Stochastic epidemic models (SEMs) fit to incidence data are critical to
elucidating outbreak dynamics, shaping response strategies, and preparing for
future epidemics. SEMs typically represent counts of individuals in discrete
infection states using Markov jump processes (MJPs), but are computationally
challenging as imperfect surveillance, lack of subject-level information, and
temporal coarseness of the data obscure the true epidemic. Analytic integration
over the latent epidemic process is impossible, and integration via Markov
chain Monte Carlo (MCMC) is cumbersome due to the dimensionality and
discreteness of the latent state space.
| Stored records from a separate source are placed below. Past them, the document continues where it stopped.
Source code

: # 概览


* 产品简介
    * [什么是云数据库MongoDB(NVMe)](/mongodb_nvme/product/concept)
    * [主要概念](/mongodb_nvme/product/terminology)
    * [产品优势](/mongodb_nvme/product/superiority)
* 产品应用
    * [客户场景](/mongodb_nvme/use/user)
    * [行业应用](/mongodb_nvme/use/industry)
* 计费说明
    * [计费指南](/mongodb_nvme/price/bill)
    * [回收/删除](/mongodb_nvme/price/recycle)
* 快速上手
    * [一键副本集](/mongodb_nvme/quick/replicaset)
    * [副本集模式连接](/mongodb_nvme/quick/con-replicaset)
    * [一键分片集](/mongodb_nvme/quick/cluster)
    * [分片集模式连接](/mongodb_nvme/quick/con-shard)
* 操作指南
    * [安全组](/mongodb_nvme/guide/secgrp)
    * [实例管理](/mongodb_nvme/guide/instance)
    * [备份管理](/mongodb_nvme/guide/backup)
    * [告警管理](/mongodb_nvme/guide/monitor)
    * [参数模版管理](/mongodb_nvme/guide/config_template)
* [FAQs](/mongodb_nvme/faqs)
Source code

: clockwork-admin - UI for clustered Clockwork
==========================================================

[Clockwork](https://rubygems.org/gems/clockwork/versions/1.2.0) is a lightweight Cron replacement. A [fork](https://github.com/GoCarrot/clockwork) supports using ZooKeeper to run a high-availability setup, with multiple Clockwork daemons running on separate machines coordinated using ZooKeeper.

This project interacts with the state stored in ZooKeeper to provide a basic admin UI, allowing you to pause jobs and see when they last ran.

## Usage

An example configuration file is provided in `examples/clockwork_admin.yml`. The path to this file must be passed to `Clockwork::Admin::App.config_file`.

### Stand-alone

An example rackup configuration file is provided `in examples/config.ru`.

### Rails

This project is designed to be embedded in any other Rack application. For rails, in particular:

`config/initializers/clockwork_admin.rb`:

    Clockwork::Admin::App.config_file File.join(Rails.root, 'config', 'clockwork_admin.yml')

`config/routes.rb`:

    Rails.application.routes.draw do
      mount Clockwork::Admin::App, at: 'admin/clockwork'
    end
Simulation-based computational
approaches can address the intractability of the MJP likelihood, but are
numerically fragile and prohibitively expensive for complex models. A linear
noise approximation (LNA) that approximates the MJP transition density with a
Gaussian density has been explored for analyzing prevalence data in
large-population settings, but requires modification for analyzing incidence
counts without assuming that the data are normally distributed. We demonstrate
how to reparameterize SEMs to appropriately analyze incidence data, and fold
the LNA into a data augmentation MCMC framework that outperforms deterministic
methods, statistically, and simulation-based methods, computationally. Our
framework is computationally robust when the model dynamics are complex and
applies to a broad class of SEMs. We evaluate our method in simulations that
reflect Ebola, influenza, and SARS-CoV-2 dynamics, and apply our method to
national surveillance counts from the 2013--2015 West Africa Ebola outbreak.